Bolton’s approach makes a lot of sense—especially when you know that HPE has $27 billion in revenue, more than 60,000 employees, merger and acquisition activity, and multiple business units that deliver a range of products and services across 10 different geographies.

“In an environment that's moving so fast, having everybody anchored on something simple is half of the battle in moving everybody forward in the same direction,” Bolton says.

For an organization as sizable and complex as HPE, alignment is a similarly sizable and complex challenge. But it’s not out of reach.

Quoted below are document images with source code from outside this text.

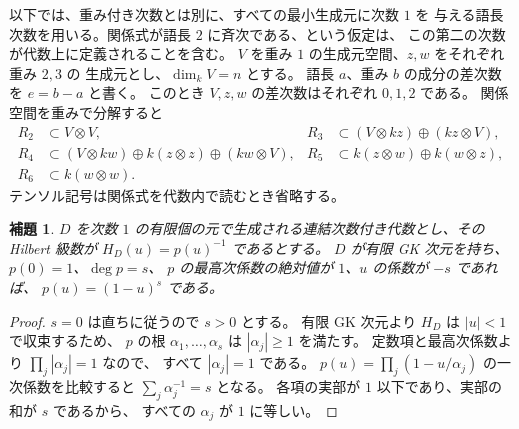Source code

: \documentclass[11pt,a4paper]{ltjsarticle}
\newtheorem{lemma}[theorem]{補題}
\theoremstyle{definition}
\begin{document}
以下では、重み付き次数とは別に、すべての最小生成元に次数 $1$ を
与える語長次数を用いる。関係式が語長 $2$ に斉次である、という仮定は、
この第二の次数が代数上に定義されることを含む。
$V$ を重み $1$ の生成元空間、$z,w$ をそれぞれ重み $2,3$ の
生成元とし、$\dim_kV=n$ とする。
語長 $a$、重み $b$ の成分の差次数を $e=b-a$ と書く。
このとき $V,z,w$ の差次数はそれぞれ $0,1,2$ である。
関係空間を重みで分解すると
\begin{align}
 R_2&\subset V\otimes V,&
 R_3&\subset (V\otimes kz)\oplus(kz\otimes V),\label{eq:general-relation-spaces-a}\\
 R_4&\subset(V\otimes kw)\oplus k(z\otimes z)
                    \oplus(kw\otimes V),&
 R_5&\subset k(z\otimes w)\oplus k(w\otimes z),\label{eq:general-relation-spaces-b}\\
 R_6&\subset k(w\otimes w).&&\label{eq:general-relation-spaces-c}
\end{align}
テンソル記号は関係式を代数内で読むとき省略する。

\begin{lemma}\label{lem:unit-circle-hilbert}
$D$ を次数 $1$ の有限個の元で生成される連結次数付き代数とし、その Hilbert 級数が
$H_D(u)=p(u)^{-1}$ であるとする。
$D$ が有限 GK 次元を持ち、$p(0)=1$、$\deg p=s$、
$p$ の最高次係数の絶対値が $1$、$u$ の係数が $-s$ であれば、
$p(u)=(1-u)^s$ である。
\end{lemma}

\begin{proof}
$s=0$ は直ちに従うので $s>0$ とする。
有限 GK 次元より $H_D$ は $|u|<1$ で収束するため、
$p$ の根 $\alpha_1,\ldots,\alpha_s$ は $|\alpha_j|\geq1$ を満たす。
定数項と最高次係数より $\prod_j|\alpha_j|=1$ なので、
すべて $|\alpha_j|=1$ である。
$p(u)=\prod_j(1-u/\alpha_j)$ の一次係数を比較すると
$\sum_j\alpha_j^{-1}=s$ となる。
各項の実部が $1$ 以下であり、実部の和が $s$ であるから、
すべての $\alpha_j$ が $1$ に等しい。
\end{proof}
\end{document}
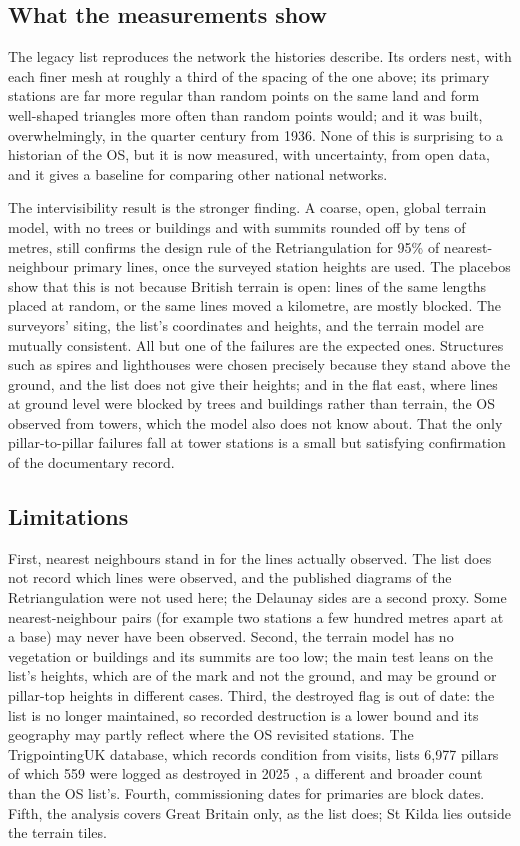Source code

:\documentclass[11pt,a4paper]{article}
\begin{document}
\subsection{What the measurements show}
The legacy list reproduces the network the histories describe. Its orders nest, with each finer mesh at roughly a third of the spacing of the one above; its primary stations are far more regular than random points on the same land and form well-shaped triangles more often than random points would; and it was built, overwhelmingly, in the quarter century from 1936. None of this is surprising to a historian of the OS, but it is now measured, with uncertainty, from open data, and it gives a baseline for comparing other national networks.

The intervisibility result is the stronger finding. A coarse, open, global terrain model, with no trees or buildings and with summits rounded off by tens of metres, still confirms the design rule of the Retriangulation for 95\% of nearest-neighbour primary lines, once the surveyed station heights are used. The placebos show that this is not because British terrain is open: lines of the same lengths placed at random, or the same lines moved a kilometre, are mostly blocked. The surveyors' siting, the list's coordinates and heights, and the terrain model are mutually consistent. All but one of the failures are the expected ones. Structures such as spires and lighthouses were chosen precisely because they stand above the ground, and the list does not give their heights; and in the flat east, where lines at ground level were blocked by trees and buildings rather than terrain, the OS observed from towers, which the model also does not know about. That the only pillar-to-pillar failures fall at tower stations is a small but satisfying confirmation of the documentary record.

\subsection{Limitations}
First, nearest neighbours stand in for the lines actually observed. The list does not record which lines were observed, and the published diagrams of the Retriangulation \citep{os1967} were not used here; the Delaunay sides are a second proxy. Some nearest-neighbour pairs (for example two stations a few hundred metres apart at a base) may never have been observed. Second, the terrain model has no vegetation or buildings and its summits are too low; the main test leans on the list's heights, which are of the mark and not the ground, and may be ground or pillar-top heights in different cases. Third, the destroyed flag is out of date: the list is no longer maintained, so recorded destruction is a lower bound and its geography may partly reflect where the OS revisited stations. The TrigpointingUK database, which records condition from visits, lists 6,977 pillars of which 559 were logged as destroyed in 2025 \citep{tukpillar}, a different and broader count than the OS list's. Fourth, commissioning dates for primaries are block dates. Fifth, the analysis covers Great Britain only, as the list does; St Kilda lies outside the terrain tiles.
\end{document}
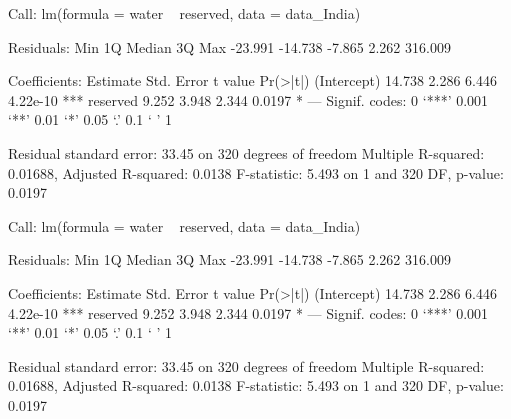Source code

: Call:
lm(formula = water ~ reserved, data = data_India)

Residuals:
    Min      1Q  Median      3Q     Max 
-23.991 -14.738  -7.865   2.262 316.009 

Coefficients:
            Estimate Std. Error t value Pr(>|t|)    
(Intercept)   14.738      2.286   6.446 4.22e-10 ***
reserved       9.252      3.948   2.344   0.0197 *  
---
Signif. codes:  0 ‘***’ 0.001 ‘**’ 0.01 ‘*’ 0.05 ‘.’ 0.1 ‘ ’ 1

Residual standard error: 33.45 on 320 degrees of freedom
Multiple R-squared:  0.01688,	Adjusted R-squared:  0.0138 
F-statistic: 5.493 on 1 and 320 DF,  p-value: 0.0197


Call:
lm(formula = water ~ reserved, data = data_India)

Residuals:
    Min      1Q  Median      3Q     Max 
-23.991 -14.738  -7.865   2.262 316.009 

Coefficients:
            Estimate Std. Error t value Pr(>|t|)    
(Intercept)   14.738      2.286   6.446 4.22e-10 ***
reserved       9.252      3.948   2.344   0.0197 *  
---
Signif. codes:  0 ‘***’ 0.001 ‘**’ 0.01 ‘*’ 0.05 ‘.’ 0.1 ‘ ’ 1

Residual standard error: 33.45 on 320 degrees of freedom
Multiple R-squared:  0.01688,	Adjusted R-squared:  0.0138 
F-statistic: 5.493 on 1 and 320 DF,  p-value: 0.0197

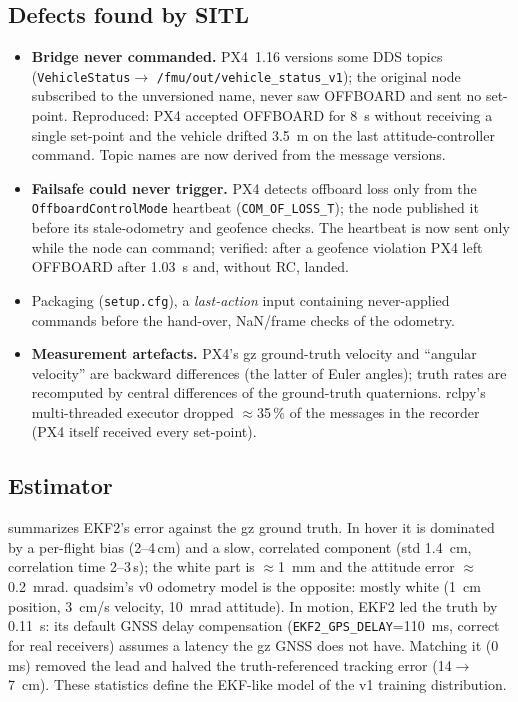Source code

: \subsection{Defects found by SITL}
\begin{itemize}
\item \textbf{Bridge never commanded.} PX4~1.16 versions some DDS topics (\texttt{VehicleStatus}$\to$
\texttt{/fmu/out/vehicle\_status\_v1}); the original node subscribed to the unversioned name, never saw OFFBOARD and
sent no set-point. Reproduced: PX4 accepted OFFBOARD for \SI{8}{s} without receiving a single set-point and the vehicle
drifted \SI{3.5}{m} on the last attitude-controller command. Topic names are now derived from the message versions.
\item \textbf{Failsafe could never trigger.} PX4 detects offboard loss only from the \texttt{OffboardControlMode}
heartbeat (\texttt{COM\_OF\_LOSS\_T}); the node published it before its stale-odometry and geofence checks. The heartbeat
is now sent only while the node can command; verified: after a geofence violation PX4 left OFFBOARD after
\SI{1.03}{s} and, without RC, landed.
\item Packaging (\texttt{setup.cfg}), a \emph{last-action} input containing never-applied commands before the hand-over,
NaN/frame checks of the odometry.
\item \textbf{Measurement artefacts.} PX4's gz ground-truth velocity and ``angular velocity'' are backward differences
(the latter of Euler angles); truth rates are recomputed by central differences of the ground-truth quaternions. rclpy's
multi-threaded executor dropped $\approx$35\,\% of the messages in the recorder (PX4 itself received every set-point).
\end{itemize}

\subsection{Estimator}\label{sec:sitl-est}
 summarizes EKF2's error against the gz ground truth. In hover it is dominated by a per-flight bias
(2--4\,cm) and a slow, correlated component (std \SI{1.4}{cm}, correlation time 2--3\,s); the white part is
$\approx$\SI{1}{mm} and the attitude error $\approx$\SI{0.2}{mrad}. quadsim's v0 odometry model is the opposite: mostly
white (\SI{1}{cm} position, \SI{3}{cm/s} velocity, \SI{10}{mrad} attitude). In motion, EKF2 led the truth by
\SI{0.11}{s}: its default GNSS delay compensation (\texttt{EKF2\_GPS\_DELAY}=\SI{110}{ms}, correct for real receivers)
assumes a latency the gz GNSS does not have. Matching it (0\,ms) removed the lead and halved the truth-referenced
tracking error (14$\to$\SI{7}{cm}). These statistics define the EKF-like model of the v1 training distribution.
\begin{table}[!htbp]\centering\small
\resizebox{\linewidth}{!}{}
\caption{PX4 EKF2 error vs gz ground truth (\texttt{scripts/sitl/estimator\_stats.py}, \texttt{docs/results/sitl\_estimator.json}).}
\label{tab:sitl-est}
\end{table}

That’s where revenue operations comes in. The goal of RevOps is to reduce complexity and introduce new levels of clarity—bringing together people, process, data, and technology across the entire revenue process.

Hallmarks of great RevOps leaders include creativity, collaboration, transparency, and trust. Leaders who embody these traits are part of Generation Revenue—aka GenR.

At Generation Revenue 2021, Clari’s virtual conference for the next generation of revenue leaders, Bolton at HPE joined Ann-Christel Graham, the chief revenue officer at Talend, and Kevin Knieriem, CRO at Clari, to discuss alignment at scale.

Together, they shared strategies for achieving alignment—from the boardroom to the frontline—through culture, a shared mission, and a consistent focus on simplification.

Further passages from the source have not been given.